BEGIN Records

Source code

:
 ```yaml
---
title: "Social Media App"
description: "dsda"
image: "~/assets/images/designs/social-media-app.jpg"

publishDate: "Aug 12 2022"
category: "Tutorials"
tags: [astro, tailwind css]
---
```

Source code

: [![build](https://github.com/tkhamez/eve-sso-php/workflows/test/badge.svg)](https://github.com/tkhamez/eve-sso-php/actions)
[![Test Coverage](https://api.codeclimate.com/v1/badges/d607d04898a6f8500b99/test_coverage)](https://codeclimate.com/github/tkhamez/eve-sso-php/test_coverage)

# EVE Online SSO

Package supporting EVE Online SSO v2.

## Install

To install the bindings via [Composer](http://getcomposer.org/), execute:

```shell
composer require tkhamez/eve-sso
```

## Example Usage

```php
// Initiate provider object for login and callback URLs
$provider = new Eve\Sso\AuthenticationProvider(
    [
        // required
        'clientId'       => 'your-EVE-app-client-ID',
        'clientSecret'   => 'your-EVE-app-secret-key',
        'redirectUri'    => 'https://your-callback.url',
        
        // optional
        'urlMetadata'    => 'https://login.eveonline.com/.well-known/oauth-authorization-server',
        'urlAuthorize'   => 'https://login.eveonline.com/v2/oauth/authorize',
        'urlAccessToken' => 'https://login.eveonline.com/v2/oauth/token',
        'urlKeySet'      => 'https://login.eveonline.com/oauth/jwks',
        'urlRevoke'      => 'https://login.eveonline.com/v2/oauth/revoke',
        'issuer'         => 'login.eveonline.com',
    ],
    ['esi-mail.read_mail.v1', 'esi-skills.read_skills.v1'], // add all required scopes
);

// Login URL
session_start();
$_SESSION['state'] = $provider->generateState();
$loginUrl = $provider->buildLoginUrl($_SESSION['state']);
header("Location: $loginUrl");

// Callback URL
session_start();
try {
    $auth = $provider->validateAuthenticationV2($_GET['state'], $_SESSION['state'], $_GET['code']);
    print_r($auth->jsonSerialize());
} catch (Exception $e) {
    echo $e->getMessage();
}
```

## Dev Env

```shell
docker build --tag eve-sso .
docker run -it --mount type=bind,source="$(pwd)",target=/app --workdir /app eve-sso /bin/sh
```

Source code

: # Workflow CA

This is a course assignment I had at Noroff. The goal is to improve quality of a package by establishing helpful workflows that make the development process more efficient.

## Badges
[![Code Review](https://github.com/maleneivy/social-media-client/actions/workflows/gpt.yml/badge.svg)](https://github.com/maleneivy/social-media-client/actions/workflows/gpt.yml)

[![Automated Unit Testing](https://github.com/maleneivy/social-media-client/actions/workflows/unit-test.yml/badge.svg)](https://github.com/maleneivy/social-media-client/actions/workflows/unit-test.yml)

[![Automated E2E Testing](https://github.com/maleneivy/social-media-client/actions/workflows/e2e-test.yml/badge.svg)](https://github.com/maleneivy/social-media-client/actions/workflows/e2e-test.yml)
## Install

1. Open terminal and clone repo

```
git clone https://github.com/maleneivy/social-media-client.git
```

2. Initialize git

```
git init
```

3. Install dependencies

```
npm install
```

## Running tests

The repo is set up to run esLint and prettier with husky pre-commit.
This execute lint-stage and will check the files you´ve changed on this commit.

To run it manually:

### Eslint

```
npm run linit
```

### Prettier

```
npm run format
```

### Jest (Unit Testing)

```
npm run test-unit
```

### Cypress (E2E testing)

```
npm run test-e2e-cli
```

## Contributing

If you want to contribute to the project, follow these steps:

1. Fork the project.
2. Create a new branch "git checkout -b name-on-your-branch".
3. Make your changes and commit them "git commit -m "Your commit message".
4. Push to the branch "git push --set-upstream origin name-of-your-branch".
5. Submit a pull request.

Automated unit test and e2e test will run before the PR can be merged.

END Records

Problem statement: Set down the whole of the data, exactly as it stands.

Solution below:
Source code

:
 ```yaml
---
title: "Social Media App"
description: "dsda"
image: "~/assets/images/designs/social-media-app.jpg"

publishDate: "Aug 12 2022"
category: "Tutorials"
tags: [astro, tailwind css]
---
```

Source code

: [![build](https://github.com/tkhamez/eve-sso-php/workflows/test/badge.svg)](https://github.com/tkhamez/eve-sso-php/actions)
[![Test Coverage](https://api.codeclimate.com/v1/badges/d607d04898a6f8500b99/test_coverage)](https://codeclimate.com/github/tkhamez/eve-sso-php/test_coverage)

# EVE Online SSO

Package supporting EVE Online SSO v2.

## Install

To install the bindings via [Composer](http://getcomposer.org/), execute:

```shell
composer require tkhamez/eve-sso
```

## Example Usage

```php
// Initiate provider object for login and callback URLs
$provider = new Eve\Sso\AuthenticationProvider(
    [
        // required
        'clientId'       => 'your-EVE-app-client-ID',
        'clientSecret'   => 'your-EVE-app-secret-key',
        'redirectUri'    => 'https://your-callback.url',
        
        // optional
        'urlMetadata'    => 'https://login.eveonline.com/.well-known/oauth-authorization-server',
        'urlAuthorize'   => 'https://login.eveonline.com/v2/oauth/authorize',
        'urlAccessToken' => 'https://login.eveonline.com/v2/oauth/token',
        'urlKeySet'      => 'https://login.eveonline.com/oauth/jwks',
        'urlRevoke'      => 'https://login.eveonline.com/v2/oauth/revoke',
        'issuer'         => 'login.eveonline.com',
    ],
    ['esi-mail.read_mail.v1', 'esi-skills.read_skills.v1'], // add all required scopes
);

// Login URL
session_start();
$_SESSION['state'] = $provider->generateState();
$loginUrl = $provider->buildLoginUrl($_SESSION['state']);
header("Location: $loginUrl");

// Callback URL
session_start();
try {
    $auth = $provider->validateAuthenticationV2($_GET['state'], $_SESSION['state'], $_GET['code']);
    print_r($auth->jsonSerialize());
} catch (Exception $e) {
    echo $e->getMessage();
}
```

## Dev Env

```shell
docker build --tag eve-sso .
docker run -it --mount type=bind,source="$(pwd)",target=/app --workdir /app eve-sso /bin/sh
```

Source code

: # Workflow CA

This is a course assignment I had at Noroff. The goal is to improve quality of a package by establishing helpful workflows that make the development process more efficient.

## Badges
[![Code Review](https://github.com/maleneivy/social-media-client/actions/workflows/gpt.yml/badge.svg)](https://github.com/maleneivy/social-media-client/actions/workflows/gpt.yml)

[![Automated Unit Testing](https://github.com/maleneivy/social-media-client/actions/workflows/unit-test.yml/badge.svg)](https://github.com/maleneivy/social-media-client/actions/workflows/unit-test.yml)

[![Automated E2E Testing](https://github.com/maleneivy/social-media-client/actions/workflows/e2e-test.yml/badge.svg)](https://github.com/maleneivy/social-media-client/actions/workflows/e2e-test.yml)
## Install

1. Open terminal and clone repo

```
git clone https://github.com/maleneivy/social-media-client.git
```

2. Initialize git

```
git init
```

3. Install dependencies

```
npm install
```

## Running tests

The repo is set up to run esLint and prettier with husky pre-commit.
This execute lint-stage and will check the files you´ve changed on this commit.

To run it manually:

### Eslint

```
npm run linit
```

### Prettier

```
npm run format
```

### Jest (Unit Testing)

```
npm run test-unit
```

### Cypress (E2E testing)

```
npm run test-e2e-cli
```

## Contributing

If you want to contribute to the project, follow these steps:

1. Fork the project.
2. Create a new branch "git checkout -b name-on-your-branch".
3. Make your changes and commit them "git commit -m "Your commit message".
4. Push to the branch "git push --set-upstream origin name-of-your-branch".
5. Submit a pull request.

Automated unit test and e2e test will run before the PR can be merged.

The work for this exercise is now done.